While millions struggle to pay rent and grocery bills, the United States has decided to throw historic amounts of money into – what else – artificial intelligence. Because if you can’t fix the economy, you might as well build an algorithm that tells people everything is fine.

New data shows AI investment skyrocketing, with the government and private sector engaged in a cash-slinging contest over anything labeled “AI-powered,” “AI-enhanced,” or “AI-we-swear-it-does-something.” Tech giants call it “the biggest opportunity in innovation history.” Translation: another hype cycle that might turn them into trillionaires while ordinary people wonder how they’ll survive the next rent increase.
Economists admit AI can automate jobs, accelerate research, and optimize production, but no algorithm on earth can fix political dysfunction, extreme inequality, or a labor market where half the country works two jobs while the other half buys robot dogs for entertainment.
Curiously, the government is ramping up AI spending just as concerns grow about safety, privacy, and mass job displacement. But ethics rarely stand in the way of technological gold rushes, especially when the prize is control over predictive systems powerful enough to influence behavior, markets, and public narratives.

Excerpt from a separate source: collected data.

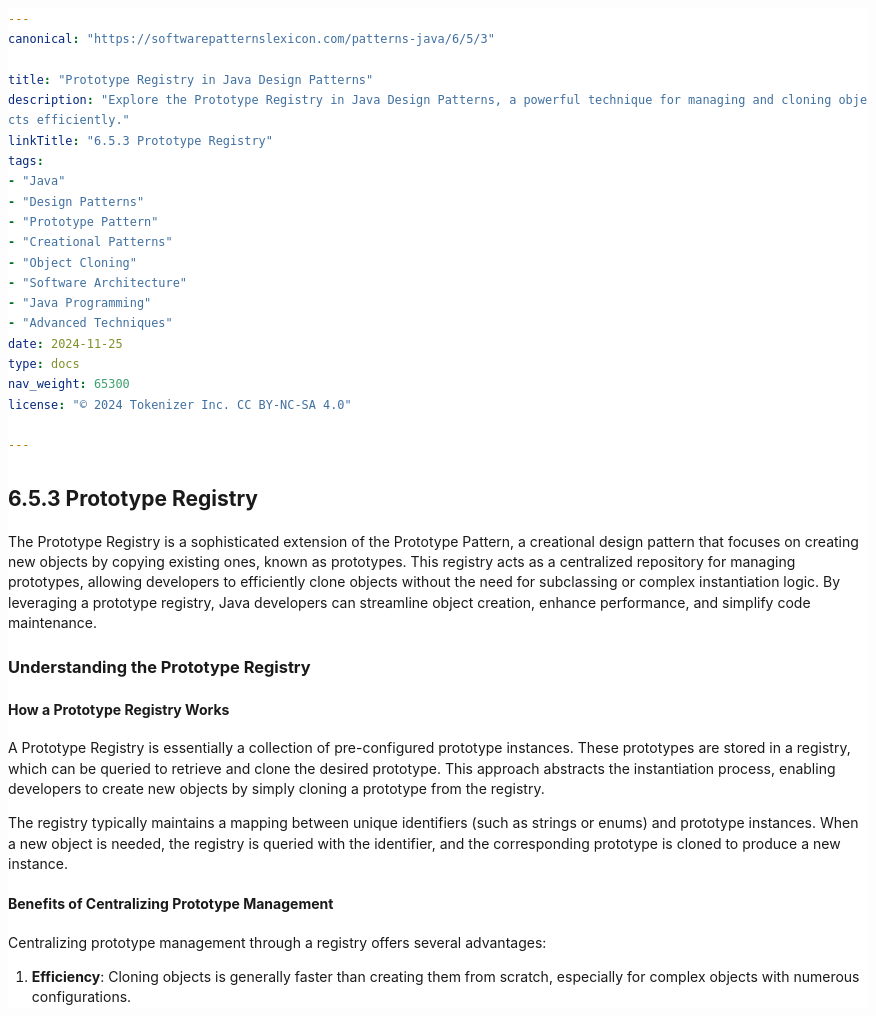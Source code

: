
 ```yaml
---
canonical: "https://softwarepatternslexicon.com/patterns-java/6/5/3"

title: "Prototype Registry in Java Design Patterns"
description: "Explore the Prototype Registry in Java Design Patterns, a powerful technique for managing and cloning objects efficiently."
linkTitle: "6.5.3 Prototype Registry"
tags:
- "Java"
- "Design Patterns"
- "Prototype Pattern"
- "Creational Patterns"
- "Object Cloning"
- "Software Architecture"
- "Java Programming"
- "Advanced Techniques"
date: 2024-11-25
type: docs
nav_weight: 65300
license: "© 2024 Tokenizer Inc. CC BY-NC-SA 4.0"

---
```


## 6.5.3 Prototype Registry

The Prototype Registry is a sophisticated extension of the Prototype Pattern, a creational design pattern that focuses on creating new objects by copying existing ones, known as prototypes. This registry acts as a centralized repository for managing prototypes, allowing developers to efficiently clone objects without the need for subclassing or complex instantiation logic. By leveraging a prototype registry, Java developers can streamline object creation, enhance performance, and simplify code maintenance.

### Understanding the Prototype Registry

#### How a Prototype Registry Works

A Prototype Registry is essentially a collection of pre-configured prototype instances. These prototypes are stored in a registry, which can be queried to retrieve and clone the desired prototype. This approach abstracts the instantiation process, enabling developers to create new objects by simply cloning a prototype from the registry.

The registry typically maintains a mapping between unique identifiers (such as strings or enums) and prototype instances. When a new object is needed, the registry is queried with the identifier, and the corresponding prototype is cloned to produce a new instance.

#### Benefits of Centralizing Prototype Management

Centralizing prototype management through a registry offers several advantages:

1. **Efficiency**: Cloning objects is generally faster than creating them from scratch, especially for complex objects with numerous configurations.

One thing is undeniably clear:
America isn’t investing in AI because it knows what it’s doing. It’s investing because it’s desperately hoping technology will solve problems created by decades of political negligence.
And while algorithms improve, ordinary people watch investment numbers soar while their paychecks stay glued to the floor. No worries, though. Soon AI might be advanced enough to simulate the feeling of economic stability.
If reality can’t provide it, at least the software might.